- Records supplied -
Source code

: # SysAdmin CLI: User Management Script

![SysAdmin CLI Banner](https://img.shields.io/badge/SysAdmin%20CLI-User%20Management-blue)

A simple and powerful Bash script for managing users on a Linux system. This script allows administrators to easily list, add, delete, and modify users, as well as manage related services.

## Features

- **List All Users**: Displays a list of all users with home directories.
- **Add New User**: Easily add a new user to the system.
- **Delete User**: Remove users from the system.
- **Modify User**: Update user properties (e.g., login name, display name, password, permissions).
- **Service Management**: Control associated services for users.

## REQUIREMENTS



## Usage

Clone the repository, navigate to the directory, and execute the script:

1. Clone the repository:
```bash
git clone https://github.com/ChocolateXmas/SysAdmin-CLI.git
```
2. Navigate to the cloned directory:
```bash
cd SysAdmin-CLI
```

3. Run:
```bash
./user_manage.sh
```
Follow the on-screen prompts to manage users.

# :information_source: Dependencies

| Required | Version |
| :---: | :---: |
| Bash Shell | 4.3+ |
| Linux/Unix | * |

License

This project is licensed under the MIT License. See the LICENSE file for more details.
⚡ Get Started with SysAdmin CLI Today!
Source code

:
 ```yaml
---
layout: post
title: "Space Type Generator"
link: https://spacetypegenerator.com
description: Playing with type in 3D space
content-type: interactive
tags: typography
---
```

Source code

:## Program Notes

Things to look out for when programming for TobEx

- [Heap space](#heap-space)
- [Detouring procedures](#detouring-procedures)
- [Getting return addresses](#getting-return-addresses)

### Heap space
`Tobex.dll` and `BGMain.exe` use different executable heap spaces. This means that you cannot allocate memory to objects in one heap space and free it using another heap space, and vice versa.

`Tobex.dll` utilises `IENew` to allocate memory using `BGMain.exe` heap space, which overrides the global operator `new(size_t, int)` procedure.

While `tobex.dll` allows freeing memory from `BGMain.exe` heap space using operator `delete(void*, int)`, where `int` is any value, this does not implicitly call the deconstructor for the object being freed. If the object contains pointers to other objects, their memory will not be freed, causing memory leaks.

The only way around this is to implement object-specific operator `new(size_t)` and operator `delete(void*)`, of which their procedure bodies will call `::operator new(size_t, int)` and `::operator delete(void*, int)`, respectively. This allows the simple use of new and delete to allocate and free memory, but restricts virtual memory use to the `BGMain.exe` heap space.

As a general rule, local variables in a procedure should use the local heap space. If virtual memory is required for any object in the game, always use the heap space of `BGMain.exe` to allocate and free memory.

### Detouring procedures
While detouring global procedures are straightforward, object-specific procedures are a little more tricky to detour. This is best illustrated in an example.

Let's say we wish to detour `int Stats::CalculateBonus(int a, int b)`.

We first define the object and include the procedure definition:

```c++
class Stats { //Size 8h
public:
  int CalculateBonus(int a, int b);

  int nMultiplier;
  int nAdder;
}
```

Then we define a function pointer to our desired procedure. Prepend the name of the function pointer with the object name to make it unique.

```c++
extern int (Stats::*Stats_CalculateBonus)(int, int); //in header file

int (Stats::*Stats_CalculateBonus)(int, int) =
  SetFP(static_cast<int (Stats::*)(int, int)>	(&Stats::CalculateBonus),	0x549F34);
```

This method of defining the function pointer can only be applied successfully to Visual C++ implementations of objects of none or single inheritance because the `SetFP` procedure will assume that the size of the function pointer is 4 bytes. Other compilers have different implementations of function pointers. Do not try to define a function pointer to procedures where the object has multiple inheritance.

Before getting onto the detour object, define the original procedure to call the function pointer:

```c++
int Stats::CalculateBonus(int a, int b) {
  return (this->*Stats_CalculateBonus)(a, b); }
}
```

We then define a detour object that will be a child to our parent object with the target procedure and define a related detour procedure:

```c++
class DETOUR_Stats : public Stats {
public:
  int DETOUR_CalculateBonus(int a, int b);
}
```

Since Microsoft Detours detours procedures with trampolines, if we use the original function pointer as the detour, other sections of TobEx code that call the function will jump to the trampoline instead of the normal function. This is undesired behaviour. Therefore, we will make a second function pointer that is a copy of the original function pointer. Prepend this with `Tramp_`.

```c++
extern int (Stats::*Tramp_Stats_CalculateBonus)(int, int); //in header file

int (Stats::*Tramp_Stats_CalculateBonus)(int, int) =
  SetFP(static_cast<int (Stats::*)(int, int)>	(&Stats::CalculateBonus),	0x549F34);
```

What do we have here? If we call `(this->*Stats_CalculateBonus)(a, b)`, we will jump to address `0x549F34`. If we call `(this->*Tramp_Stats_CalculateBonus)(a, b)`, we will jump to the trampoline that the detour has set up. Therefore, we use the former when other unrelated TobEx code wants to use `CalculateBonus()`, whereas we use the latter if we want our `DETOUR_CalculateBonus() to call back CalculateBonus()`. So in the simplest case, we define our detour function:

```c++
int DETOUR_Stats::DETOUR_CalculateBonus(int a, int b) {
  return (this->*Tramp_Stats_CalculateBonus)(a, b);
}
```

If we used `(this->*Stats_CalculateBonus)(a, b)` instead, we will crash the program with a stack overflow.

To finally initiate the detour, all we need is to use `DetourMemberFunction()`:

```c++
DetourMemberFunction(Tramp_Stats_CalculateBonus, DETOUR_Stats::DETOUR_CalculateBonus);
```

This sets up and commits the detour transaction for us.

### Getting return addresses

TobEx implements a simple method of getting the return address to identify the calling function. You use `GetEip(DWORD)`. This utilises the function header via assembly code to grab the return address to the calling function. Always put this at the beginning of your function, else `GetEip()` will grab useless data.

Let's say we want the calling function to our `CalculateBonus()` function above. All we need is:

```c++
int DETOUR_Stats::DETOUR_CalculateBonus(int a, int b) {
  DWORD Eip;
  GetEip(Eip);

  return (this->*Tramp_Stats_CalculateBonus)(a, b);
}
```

- Problem to solve -
Above are the records; copy each line from them that includes the string "need".

- Answer for this exercise -
To finally initiate the detour, all we need is to use `DetourMemberFunction()`:
Let's say we want the calling function to our `CalculateBonus()` function above. All we need is:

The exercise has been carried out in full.